OneBusAway / onebusaway-application-modules

The core OneBusAway application suite.
https://github.com/OneBusAway/onebusaway-application-modules/wiki
Other
200 stars 132 forks source link

transit-data-federation-builder throws error when sequential stop times are the same #99

Open jrharshath opened 9 years ago

jrharshath commented 9 years ago

While compiling the new marta bundle I got this error:

arrival time is less than previous departure time for stop time with trip_id=MARTA_4149045 stop_sequence=10

I looked at the stop_times.txt file, and found that the departure time for stop sequence 9 is the same is the arrival time for stop sequence 10 are the same. This module should not be failing on this condition, since the arrival time is not less than the previous departure time.

barbeau commented 9 years ago

@jrharshath IIRC, I hit this same issue with HART's GTFS data in Tampa. I think the builder is correct to flag this as a data error, although the error message should be refined. departure_time and arrival_time should have a resolution in seconds (i.e., HH:MM:SS), and I doubt that it takes less than a second in the real world to travel from stop_sequence=9 to stop_sequence=10. IIRC, HART's GTFS feed at the time had a resolution in minutes for departure_time and arrival_time, which violated the GTFS spec (even though their GTFS data was approved and used by Google).

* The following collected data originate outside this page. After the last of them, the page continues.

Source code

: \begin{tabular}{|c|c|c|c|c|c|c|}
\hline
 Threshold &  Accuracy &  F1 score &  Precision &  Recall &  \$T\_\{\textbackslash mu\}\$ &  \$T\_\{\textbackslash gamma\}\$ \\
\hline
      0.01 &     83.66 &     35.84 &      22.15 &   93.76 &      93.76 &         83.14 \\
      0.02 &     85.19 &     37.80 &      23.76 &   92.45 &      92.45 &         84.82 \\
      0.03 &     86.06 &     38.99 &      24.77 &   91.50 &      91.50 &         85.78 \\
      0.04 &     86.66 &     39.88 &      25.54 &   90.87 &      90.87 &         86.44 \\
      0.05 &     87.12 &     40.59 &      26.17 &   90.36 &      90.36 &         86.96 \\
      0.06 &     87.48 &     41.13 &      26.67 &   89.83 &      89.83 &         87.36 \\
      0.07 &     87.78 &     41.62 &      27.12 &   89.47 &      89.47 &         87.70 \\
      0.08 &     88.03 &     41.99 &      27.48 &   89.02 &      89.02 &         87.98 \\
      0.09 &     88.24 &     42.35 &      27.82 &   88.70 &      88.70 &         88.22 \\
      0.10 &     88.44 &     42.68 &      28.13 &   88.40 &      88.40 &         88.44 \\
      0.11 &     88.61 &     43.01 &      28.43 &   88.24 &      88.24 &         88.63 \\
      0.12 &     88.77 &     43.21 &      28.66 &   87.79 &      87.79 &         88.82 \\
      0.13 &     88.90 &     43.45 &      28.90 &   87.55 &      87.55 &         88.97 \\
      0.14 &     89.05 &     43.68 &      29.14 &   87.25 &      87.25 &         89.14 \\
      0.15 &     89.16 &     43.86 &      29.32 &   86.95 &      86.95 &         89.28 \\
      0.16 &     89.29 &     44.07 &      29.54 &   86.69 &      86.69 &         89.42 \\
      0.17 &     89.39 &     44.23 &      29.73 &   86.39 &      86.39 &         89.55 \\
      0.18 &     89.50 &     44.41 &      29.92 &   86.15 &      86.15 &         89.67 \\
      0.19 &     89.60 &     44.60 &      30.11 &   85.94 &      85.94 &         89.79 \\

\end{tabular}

They updated their data to include seconds, and that fixed the issue for us (since departure_time and arrival_time were no longer equal).

barbeau commented 9 years ago

@jrharshath From a quick look at MARTA's data they do have HH:MM:SS format for departure_time and arrival_time, so IMO this is likely a data issue on their end. If they don't want to fix it you could always tweak the data yourself to bump the arrival_time at stop_sequence=10 by a second. I don't think this should have any adverse effects and should be fairly straightforward, assuming there is no cascading issue with times (which would be harder to edit by hand).

bdferris commented 9 years ago

This is definitely kind of a grey area in the spec. Google has historically run into a number of agencies who weren't able to specify times at the second level, so we have some logic to deal with feeds where the second portion of HH:MM:SS is always 00, even if it means sequential stop times have the same times. You'll notice the open-source validator doesn't reject these feeds either.

jrharshath commented 9 years ago

At the moment, I have a perl script that adds an extra second to the arrival time at the next stop to get around this problem.

I think since the GTFS validator considers this valid, we shouldn't fail to compile such a case either - thoughts?

(meanwhile, I'll try to reach out to Marta and see if they would be willing to fix this on their end)

laidig commented 9 years ago

I don't think they'll see it as a data issue. While the GTFS FeedValidator may throw a warning for these, they're not outside of the GTFS spec.

We had a similar issue in NYC here at the very beginning, but after a search of my email I can't find out exactly what the particular problem was. IIRC, this actually was masking a problem with the shape itself.

barbeau commented 9 years ago

This is definitely kind of a grey area in the spec

Just to clarify - the spec clearly says that HH:MM:SS is required, the grey area is whether departure_time and arrival_time are strictly increasing within a trip. A student recently asked me about this, and after reading through the spec again, the only explicit reference I could find is in the stops.txt stop_timezone field description, which says (emphasis is mine):

...the times in stop_times.txt should continue to be specified as time since midnight in the timezone specified by agency_timezone in agency.txt. This ensures that the time values in a trip always increase over the course of a trip, regardless of which timezones the trip crosses."

(If I missed another explicit reference in the spec that says more on this matter, please let me know.)

I'd argue there is an implicit reference also. A contributing issue here is that MARTA's data (along with many other agencies) is out of spec because they are including non-timepoint entries in stop_times.txt, despite the spec clearly indicating otherwise:

If this stop isn't a time point, use an empty string value for the arrival_time and departure_time fields...To ensure accurate routing, please provide arrival and departure times for all stops that are time points. Do not interpolate stops.

Otherwise, they'd only have stop_times.txt entries that were strictly increasing in time (I assume there aren't any cases where two sequential timepoints in a trip would have identical times?). I look forward to the day when the timepoint field proposal is adopted to bring the spec in line with this common practice. While it legitimizes non-timepoint times in stop_times.txt, this proposal doesn't, however, further clarify whether such times within a trip should be strictly increasing.